The ozone layer is a deep layer in the Earth’s stratosphere that has an altitude of about 6.2 miles and contains a high concentration of ozone molecules. The ozone layer shields the entire Earth from some of the harmful ultraviolet rays that come from the sun. The Earth’s atmosphere is composed of several layers, but the layer that we live in - the “troposphere” – is where most weather occurs. Above the troposphere is the stratosphere which is where most of the effects caused by ozone holes and global warming originate. The ozone layer absorbs 97% to about 99% of the Sun’s medium-frequency ultraviolet light which could otherwise potentially harm and damage exposed life forms on the surface of the Earth. There are three main types of ultraviolet light which are produced from the Sun: UV-A radiation, UV-B radiation and UV-C radiation. UV-A has a long wavelength of about 315 to 400 nanometers from the sun and is considered a “black light” which is not strongly absorbed by the Earth’s ozone. UV-B has a medium wave length of about 315 to 280 nanometers which is mostly absorbed by the ozone layer. Human exposure to UV-B rays increases the risk of skin cancer, a weakened immune system, and cataracts.

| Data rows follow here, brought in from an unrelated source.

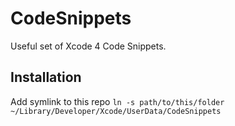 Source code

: # CodeSnippets
Useful set of Xcode 4 Code Snippets.

## Installation
Add symlink to this repo `ln -s path/to/this/folder ~/Library/Developer/Xcode/UserData/CodeSnippets`
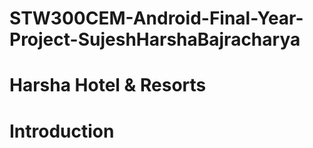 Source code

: # STW300CEM-Android-Final-Year-Project-SujeshHarshaBajracharya

# Harsha Hotel & Resorts

# Introduction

Additionally, UV-B exposure can also damage single cell organisms, terrestrial plant life, and aquatic ecosystems. UV-C has a short wave length of 280 to 100 nanometers and is completely absorbed by the ozone layer and the atmosphere. UV-C has a variety of positive uses, but the most unique is that it contributes to food, air, and water purification.

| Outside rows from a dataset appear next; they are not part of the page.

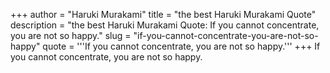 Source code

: +++
author = "Haruki Murakami"
title = "the best Haruki Murakami Quote"
description = "the best Haruki Murakami Quote: If you cannot concentrate, you are not so happy."
slug = "if-you-cannot-concentrate-you-are-not-so-happy"
quote = '''If you cannot concentrate, you are not so happy.'''
+++
If you cannot concentrate, you are not so happy.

For the billion years that the Earth has been here, ozone molecules in the atmosphere have protected life on Earth from the effects of ultraviolet rays that the Sun produces. In the past 60 or so years, however, human activity has contributed deeply to the deterioration of the ozone layer. The ozone layer started to become more of an issue when the general public started to realize that deterioration of the ozone was linked to chemicals that mankind has manufactured for both residential and commercial use. These chemical substances such as chlorofluorocarbons (made up of carbon, chlorine, and fluorine), hydrochlorofluorocarbons (consisting of carbon, hydrogen, chlorine, and fluorine), and other ozone depleting substances were used for solvents, refrigerants, and insulating foams. When chloroflurocarbons (CFCs) and hydrochlorofluorocarbons (HCFCs) reach the stratosphere, the Suns’ ultraviolet radiation causes these compounds to break apart and release chlorine atoms which then begin to react with the ozone. Just one chlorine atom in the ozone can break more than 100,000 ozone molecules. Other chemicals that are harmful to the ozone include methyl bromide (which is used as pesticide), halons (which are used in fire extinguishers), and methyl chloroform (used as a solvent in industrial processes). When methyl bromide and halons rise to the atmosphere and break apart, they release bromine atoms. ...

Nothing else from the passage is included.